Tyler Muth’s Blog

Technology with a focus on Oracle, Application Express and Linux

Convert sqlplus spool output to CSV

Posted by Tyler Muth on April 11, 2012

I’ve been doing some work lately with sizing / capacity planning where the source are a few of Karl Arao’s excellent AWR Mining scripts. Had I been reading his blog more I would have known he was going down a parallel path using Tableau as I was moving in the direction of R.  Anyway, I wanted to get the output of these sqlplus scripts which spool to a file into CSV format to import into R as data frames. Yes, R can deal with fixed-width data, but not nearly as well as CSV. If it were just a few files, wrangling the data into CSV isn’t that hard. However, I had ~40 files and I plan on doing this a lot more so it had to be easy and fast. I looked at a couple of existing solutions such as the sqlplus colsep directive combined with sed or XMLAGG. But each had it’s drawbacks.
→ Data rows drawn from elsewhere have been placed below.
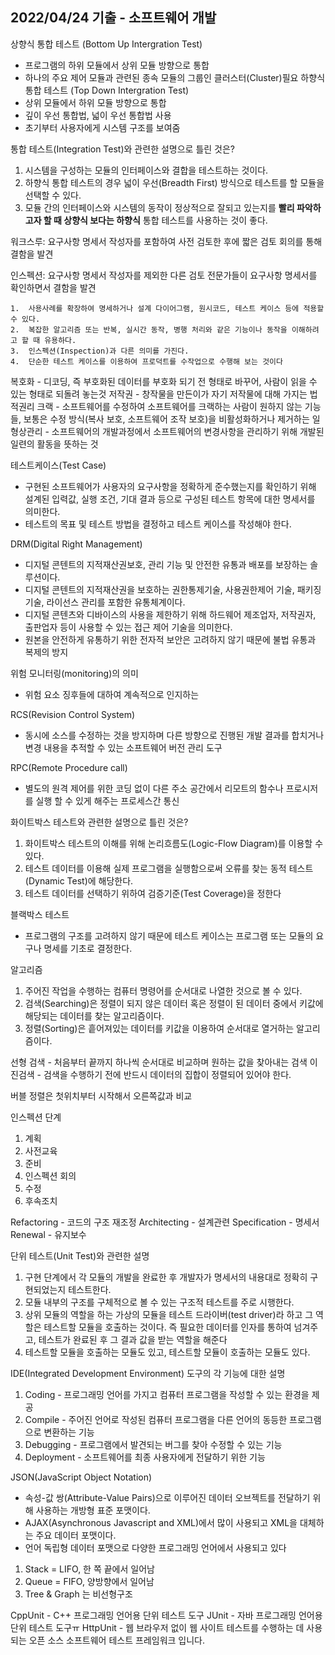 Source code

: ## 2022/04/24 기출 - 소프트웨어 개발

상향식 통합 테스트 (Bottom Up Intergration Test)

- 프로그램의 하위 모듈에서 상위 모듈 방향으로 통합
- 하나의 주요 제어 모듈과 관련된 종속 모듈의 그룹인 클러스터(Cluster)필요
  하향식 통합 테스트 (Top Down Intergration Test)
- 상위 모듈에서 하위 모듈 방향으로 통합
- 깊이 우선 통합법, 넓이 우선 통합법 사용
- 초기부터 사용자에게 시스템 구조를 보여줌

통합 테스트(Integration Test)와 관련한 설명으로 틀린 것은?

1. 시스템을 구성하는 모듈의 인터페이스와 결합을 테스트하는 것이다.
2. 하향식 통합 테스트의 경우 넓이 우선(Breadth First) 방식으로 테스트를 할 모듈을 선택할 수 있다.
3. 모듈 간의 인터페이스와 시스템의 동작이 정상적으로 잘되고 있는지를 **빨리 파악하고자 할 때 상향식 보다는 하향식** 통합 테스트를 사용하는 것이 좋다.

워크스루: 요구사항 명세서 작성자를 포함하여 사전 검토한 후에 짧은 검토 회의를 통해 결함을 발견

인스펙션: 요구사항 명세서 작성자를 제외한 다른 검토 전문가들이 요구사항 명세서를 확인하면서 결함을 발견

    1.	사용사례를 확장하여 명세하거나 설계 다이어그램, 원시코드, 테스트 케이스 등에 적용할 수 있다.
    2.	복잡한 알고리즘 또는 반복, 실시간 동작, 병행 처리와 같은 기능이나 동작을 이해하려고 할 때 유용하다.
    3.	인스펙션(Inspection)과 다른 의미를 가진다.
    4.	단순한 테스트 케이스를 이용하여 프로덕트를 수작업으로 수행해 보는 것이다

복호화 - 디코딩, 즉 부호화된 데이터를 부호화 되기 전 형태로 바꾸어, 사람이 읽을 수 있는 형태로 되돌려 놓는것
저작권 - 창작물을 만든이가 자기 저작물에 대해 가지는 법적권리
크랙 - 소프트웨어를 수정하여 소프트웨어를 크랙하는 사람이 원하지 않는 기능들, 보통은 수정 방식(복사 보호, 소프트웨어 조작 보호)을 비활성화하거나 제거하는 일
형상관리 - 소프트웨어의 개발과정에서 소프트웨어의 변경사항을 관리하기 위해 개발된 일련의 활동을 뜻하는 것

테스트케이스(Test Case)

- 구현된 소프트웨어가 사용자의 요구사항을 정확하게 준수했는지를 확인하기 위해 설계된 입력값, 실행 조건, 기대 결과 등으로 구성된 테스트 항목에 대한 명세서를 의미한다.
- 테스트의 목표 및 테스트 방법을 결정하고 테스트 케이스를 작성해야 한다.

DRM(Digital Right Management)

- 디지털 콘텐트의 지적재산권보호, 관리 기능 및 안전한 유통과 배포를 보장하는 솔루션이다.
- 디지털 콘텐트의 지적재산권을 보호하는 권한통제기술, 사용권한제어 기술, 패키징 기술, 라이선스 관리를 포함한 유통체계이다.
- 디지털 콘텐츠와 디바이스의 사용을 제한하기 위해 하드웨어 제조업자, 저작권자, 출판업자 등이 사용할 수 있는 접근 제어 기술을 의미한다.
- 원본을 안전하게 유통하기 위한 전자적 보안은 고려하지 않기 때문에 불법 유통과 복제의 방지

위험 모니터링(monitoring)의 의미

- 위험 요소 징후들에 대하여 계속적으로 인지하는

RCS(Revision Control System)

- 동시에 소스를 수정하는 것을 방지하며 다른 방향으로 진행된 개발 결과를 합치거나 변경 내용을 추적할 수 있는 소프트웨어 버전 관리 도구

RPC(Remote Procedure call)

- 별도의 원격 제어를 위한 코딩 없이 다른 주소 공간에서 리모트의 함수나 프로시저를 실행 할 수 있게 해주는 프로세스간 통신

화이트박스 테스트와 관련한 설명으로 틀린 것은?

1. 화이트박스 테스트의 이해를 위해 논리흐름도(Logic-Flow Diagram)를 이용할 수 있다.
2. 테스트 데이터를 이용해 실제 프로그램을 실행함으로써 오류를 찾는 동적 테스트(Dynamic Test)에 해당한다.
3. 테스트 데이터를 선택하기 위하여 검증기준(Test Coverage)을 정한다

블랙박스 테스트

- 프로그램의 구조를 고려하지 않기 때문에 테스트 케이스는 프로그램 또는 모듈의 요구나 명세를 기초로 결정한다.

알고리즘

1. 주어진 작업을 수행하는 컴퓨터 명령어를 순서대로 나열한 것으로 볼 수 있다.
2. 검색(Searching)은 정렬이 되지 않은 데이터 혹은 정렬이 된 데이터 중에서 키값에 해당되는 데이터를 찾는 알고리즘이다.
3. 정렬(Sorting)은 흩어져있는 데이터를 키값을 이용하여 순서대로 열거하는 알고리즘이다.

선형 검색 - 처음부터 끝까지 하나씩 순서대로 비교하며 원하는 값을 찾아내는 검색
이진검색 - 검색을 수행하기 전에 반드시 데이터의 집합이 정렬되어 있어야 한다.

버블 정렬은 첫위치부터 시작해서 오른쪽값과 비교

인스펙션 단계

1. 계획
2. 사전교육
3. 준비
4. 인스펙션 회의
5. 수정
6. 후속조치

Refactoring - 코드의 구조 재조정
Architecting - 설계관련
Specification - 명세서
Renewal - 유지보수

단위 테스트(Unit Test)와 관련한 설명

1. 구현 단계에서 각 모듈의 개발을 완료한 후 개발자가 명세서의 내용대로 정확히 구현되었는지 테스트한다.
2. 모듈 내부의 구조를 구체적으로 볼 수 있는 구조적 테스트를 주로 시행한다.
3. 상위 모듈의 역할을 하는 가상의 모듈을 테스트 드라이버(test driver)라 하고 그 역할은 테스트할 모듈을 호출하는 것이다. 즉 필요한 데이터를 인자를 통하여 넘겨주고, 테스트가 완료된 후 그 결과 값을 받는 역할을 해준다
4. 테스트할 모듈을 호출하는 모듈도 있고, 테스트할 모듈이 호출하는 모듈도 있다.

IDE(Integrated Development Environment) 도구의 각 기능에 대한 설명

1. Coding - 프로그래밍 언어를 가지고 컴퓨터 프로그램을 작성할 수 있는 환경을 제공
2. Compile - 주어진 언어로 작성된 컴퓨터 프로그램을 다른 언어의 동등한 프로그램으로 변환하는 기능
3. Debugging - 프로그램에서 발견되는 버그를 찾아 수정할 수 있는 기능
4. Deployment - 소프트웨어를 최종 사용자에게 전달하기 위한 기능

JSON(JavaScript Object Notation)

- 속성-값 쌍(Attribute-Value Pairs)으로 이루어진 데이터 오브젝트를 전달하기 위해 사용하는 개방형 표준 포맷이다.
- AJAX(Asynchronous Javascript and XML)에서 많이 사용되고 XML을 대체하는 주요 데이터 포맷이다.
- 언어 독립형 데이터 포맷으로 다양한 프로그래밍 언어에서 사용되고 있다

1. Stack = LIFO, 한 쪽 끝에서 일어남
2. Queue = FIFO, 양방향에서 일어남
3. Tree & Graph 는 비선형구조

CppUnit - C++ 프로그래밍 언어용 단위 테스트 도구
JUnit - 자바 프로그래밍 언어용 단위 테스트 도구ㅠ
HttpUnit - 웹 브라우저 없이 웹 사이트 테스트를 수행하는 데 사용되는 오픈 소스 소프트웨어 테스트 프레임워크 입니다.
For me, perl seemed like the best fit as it’s easy, cross platform, and made for text files. I only used one module and it’s one that’s installed by default on most platforms. Anyway, what started as about 10 lines grew to about a 100 lines as I had to handle edge cases. I could be a lot less, but it’s intentionally verbose as I’ll trade compactness for readability every time. By default it automatically uses the column headings as the headings in the CSV output.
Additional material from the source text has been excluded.